Saturday, December 8, 2018

Expelled from Paradise

Rakuen Tsuiho; animated science-fiction, Japan, 2014; D: Seiji Mizushima, S: Rie Kugimiya, Shinichiro Miki, Hiroshi Kamiya, Megumi Hayashibara, Minami Takayama, Kotono Mitsuishi, Toru Furuya

In the future, 98 % of humans don't live in a physical, but in a cyber world, their personalities uploaded into a giant virtual reality CGI world run by a computer on a space station called DEVA. Upon another hacker attack from Earth, special agent Angelica is given the assignment to find the perpetrator. She gets uploaded into a 16-year old woman's body and flies to Earth, now a desert planet, where she meets her partner, Dingo, one of the few remaining "traditional" humans in flesh. They find and locate the hacker, a robot with a personality, Frontier Setter, who is still building a giant interstellar spaceship, following a long defunct plan to send computerized humans to new planets, and was thus searching for DEVA personalities to inhabit it. Angelica returns to DEVA, but is punished for not destroying Frontier Setter, even though the latter promised not to bother DEVA anymore. She thus returns to her physical body again and joins with Dingo, helping Frotier Setter to still launch his spaceship and save it from destruction by DEVA.
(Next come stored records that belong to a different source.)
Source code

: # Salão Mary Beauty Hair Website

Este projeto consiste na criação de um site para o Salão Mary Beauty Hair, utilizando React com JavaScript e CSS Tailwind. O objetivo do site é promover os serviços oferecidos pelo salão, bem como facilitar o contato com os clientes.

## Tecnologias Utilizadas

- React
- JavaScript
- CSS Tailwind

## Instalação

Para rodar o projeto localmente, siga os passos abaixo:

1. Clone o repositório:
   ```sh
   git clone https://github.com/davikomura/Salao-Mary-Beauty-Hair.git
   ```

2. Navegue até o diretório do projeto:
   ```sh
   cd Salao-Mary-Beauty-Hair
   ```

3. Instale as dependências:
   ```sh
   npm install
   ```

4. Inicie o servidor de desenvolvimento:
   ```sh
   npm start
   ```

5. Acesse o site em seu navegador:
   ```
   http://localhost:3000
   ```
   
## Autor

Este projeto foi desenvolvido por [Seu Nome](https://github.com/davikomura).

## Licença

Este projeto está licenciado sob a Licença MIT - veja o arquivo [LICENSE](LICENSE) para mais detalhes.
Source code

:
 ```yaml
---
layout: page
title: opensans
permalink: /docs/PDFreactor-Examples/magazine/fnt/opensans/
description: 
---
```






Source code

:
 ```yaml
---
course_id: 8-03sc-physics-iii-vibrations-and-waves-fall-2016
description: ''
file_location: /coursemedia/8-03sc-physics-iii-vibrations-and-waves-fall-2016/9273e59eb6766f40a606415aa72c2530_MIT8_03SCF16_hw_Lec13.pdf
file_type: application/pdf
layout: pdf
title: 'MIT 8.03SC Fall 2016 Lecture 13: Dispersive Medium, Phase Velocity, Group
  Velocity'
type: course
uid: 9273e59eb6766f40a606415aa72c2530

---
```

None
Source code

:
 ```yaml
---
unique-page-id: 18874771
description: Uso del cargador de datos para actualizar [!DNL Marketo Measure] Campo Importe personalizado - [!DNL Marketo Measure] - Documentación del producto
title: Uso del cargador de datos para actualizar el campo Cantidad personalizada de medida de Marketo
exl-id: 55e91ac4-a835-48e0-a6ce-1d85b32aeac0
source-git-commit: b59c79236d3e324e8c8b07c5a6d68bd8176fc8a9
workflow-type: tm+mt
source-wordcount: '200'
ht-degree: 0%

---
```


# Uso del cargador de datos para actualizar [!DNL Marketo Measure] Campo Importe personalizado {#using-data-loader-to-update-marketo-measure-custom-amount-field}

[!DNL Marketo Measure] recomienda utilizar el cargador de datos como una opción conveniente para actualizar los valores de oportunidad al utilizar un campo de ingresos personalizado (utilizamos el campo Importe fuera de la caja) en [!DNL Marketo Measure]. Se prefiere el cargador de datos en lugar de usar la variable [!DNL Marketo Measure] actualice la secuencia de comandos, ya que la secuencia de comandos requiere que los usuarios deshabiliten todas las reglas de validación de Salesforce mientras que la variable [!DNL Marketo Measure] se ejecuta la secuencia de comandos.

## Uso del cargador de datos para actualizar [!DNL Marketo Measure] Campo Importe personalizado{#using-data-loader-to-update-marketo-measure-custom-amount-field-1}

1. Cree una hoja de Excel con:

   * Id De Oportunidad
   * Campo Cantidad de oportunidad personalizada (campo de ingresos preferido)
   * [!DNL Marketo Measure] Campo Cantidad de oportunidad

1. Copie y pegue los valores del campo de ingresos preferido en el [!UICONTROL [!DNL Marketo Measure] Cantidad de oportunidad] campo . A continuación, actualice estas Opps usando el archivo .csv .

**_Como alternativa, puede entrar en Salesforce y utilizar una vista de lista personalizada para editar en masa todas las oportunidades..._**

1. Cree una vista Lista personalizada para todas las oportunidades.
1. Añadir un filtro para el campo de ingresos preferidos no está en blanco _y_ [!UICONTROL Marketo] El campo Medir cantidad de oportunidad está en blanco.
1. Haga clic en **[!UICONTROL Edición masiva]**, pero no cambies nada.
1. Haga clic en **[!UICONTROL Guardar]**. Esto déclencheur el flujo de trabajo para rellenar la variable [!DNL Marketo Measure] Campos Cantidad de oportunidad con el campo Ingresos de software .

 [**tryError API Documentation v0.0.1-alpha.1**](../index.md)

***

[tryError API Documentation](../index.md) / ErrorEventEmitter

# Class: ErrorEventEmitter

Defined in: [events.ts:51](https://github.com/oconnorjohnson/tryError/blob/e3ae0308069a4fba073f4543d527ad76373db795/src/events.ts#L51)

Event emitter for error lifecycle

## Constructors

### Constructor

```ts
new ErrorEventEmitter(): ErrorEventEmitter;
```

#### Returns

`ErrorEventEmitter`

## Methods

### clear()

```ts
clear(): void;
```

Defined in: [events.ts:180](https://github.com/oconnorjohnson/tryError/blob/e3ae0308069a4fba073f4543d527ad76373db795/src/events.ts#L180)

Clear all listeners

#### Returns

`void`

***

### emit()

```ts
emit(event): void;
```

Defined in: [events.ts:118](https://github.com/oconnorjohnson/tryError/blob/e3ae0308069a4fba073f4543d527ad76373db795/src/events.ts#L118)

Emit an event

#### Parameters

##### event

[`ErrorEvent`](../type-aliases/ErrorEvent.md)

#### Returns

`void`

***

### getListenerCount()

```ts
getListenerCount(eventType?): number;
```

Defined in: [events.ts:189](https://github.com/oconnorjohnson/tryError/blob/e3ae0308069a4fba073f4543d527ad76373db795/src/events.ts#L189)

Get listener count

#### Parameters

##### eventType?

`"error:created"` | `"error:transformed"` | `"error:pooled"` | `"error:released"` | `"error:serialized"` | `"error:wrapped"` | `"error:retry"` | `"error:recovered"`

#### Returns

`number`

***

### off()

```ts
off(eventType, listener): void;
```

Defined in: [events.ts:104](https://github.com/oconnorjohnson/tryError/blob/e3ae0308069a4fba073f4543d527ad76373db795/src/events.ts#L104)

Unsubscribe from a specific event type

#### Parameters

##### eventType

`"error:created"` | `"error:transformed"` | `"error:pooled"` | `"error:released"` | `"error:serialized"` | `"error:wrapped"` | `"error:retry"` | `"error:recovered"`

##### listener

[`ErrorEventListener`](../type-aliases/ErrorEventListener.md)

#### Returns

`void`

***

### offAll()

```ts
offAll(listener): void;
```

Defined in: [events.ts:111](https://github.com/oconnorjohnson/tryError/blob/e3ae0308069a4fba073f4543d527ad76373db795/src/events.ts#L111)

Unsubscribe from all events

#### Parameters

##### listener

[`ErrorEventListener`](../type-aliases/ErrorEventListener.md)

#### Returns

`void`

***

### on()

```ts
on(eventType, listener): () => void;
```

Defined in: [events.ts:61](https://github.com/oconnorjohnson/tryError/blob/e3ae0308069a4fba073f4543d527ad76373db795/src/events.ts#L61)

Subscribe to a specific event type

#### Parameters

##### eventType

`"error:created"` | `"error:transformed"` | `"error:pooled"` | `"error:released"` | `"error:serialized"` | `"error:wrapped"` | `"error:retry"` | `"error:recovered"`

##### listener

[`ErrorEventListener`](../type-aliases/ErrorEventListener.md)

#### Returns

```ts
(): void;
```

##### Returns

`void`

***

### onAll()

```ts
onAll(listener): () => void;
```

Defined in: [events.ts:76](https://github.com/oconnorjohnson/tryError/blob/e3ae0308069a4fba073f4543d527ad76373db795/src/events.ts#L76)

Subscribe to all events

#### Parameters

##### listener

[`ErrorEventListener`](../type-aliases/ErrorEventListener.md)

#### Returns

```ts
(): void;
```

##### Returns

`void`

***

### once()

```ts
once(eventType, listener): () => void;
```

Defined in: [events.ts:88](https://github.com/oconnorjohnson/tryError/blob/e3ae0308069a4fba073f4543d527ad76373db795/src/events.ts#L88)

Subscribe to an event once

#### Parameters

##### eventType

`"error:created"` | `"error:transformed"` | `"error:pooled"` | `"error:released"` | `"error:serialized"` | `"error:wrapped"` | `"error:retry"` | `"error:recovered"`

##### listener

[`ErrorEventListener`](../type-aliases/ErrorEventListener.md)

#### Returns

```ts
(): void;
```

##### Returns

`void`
Screenwriter Gen Urobuchi, known for his thought provocative and philosophically stimulating developments of stories that break the typical cliches of the genre ("Puella Madoka Magica", "Psycho-Pass") delivered another worthy contribution with "Expelled from Paradise", an anime film that tackled the topic of people living more and more in virtual reality worlds, instead of the real one, again using a popular genre (in this case, a Sci-Fi action) just as a front for a more ambitious, aspirational theme of a clash between escapism and realism. The said transhumanist concept of a brain upload into a computer is already established in the opening act, where ordinary people are seemingly enjoying playing at a beach, until the waves "freeze" while the heroine Angelica transforms into a special agent, and the audience realize they are just in a virtual reality world that is being hacked. Ethical question are also posed when Angelica's cyber personality is being uploaded into a physical body of a 16-year old girl, in order to land on Earth and search for the hacker. While there is a clear story that rules the events, its obvious point is to cause the viewers to think and contemplate about the implication of these human and computer integration, the highlight being when Dingo, a "real" human out of flesh, and Angelica, a virtual reality upload, debate about these two forms of existence ("As a cyber personality, your sensory limits can expand as far as your excessful memory allows. I've had a chance to listen to a gama ray burst that was 10 billion light years away. I've even felt around for subatomic particles with my fingertips. But still, using your bones to listen to sounds, it's the first time I've heard of that."). A major flaw is the tiresome, obligatory action finale, since the battle on a higher, intellectual level, was far more interesting, whereas the ending is somewhat incomplete and unsatisfaying, yet the authors still achieved a very good futuristic re-telling of Adam and Eve.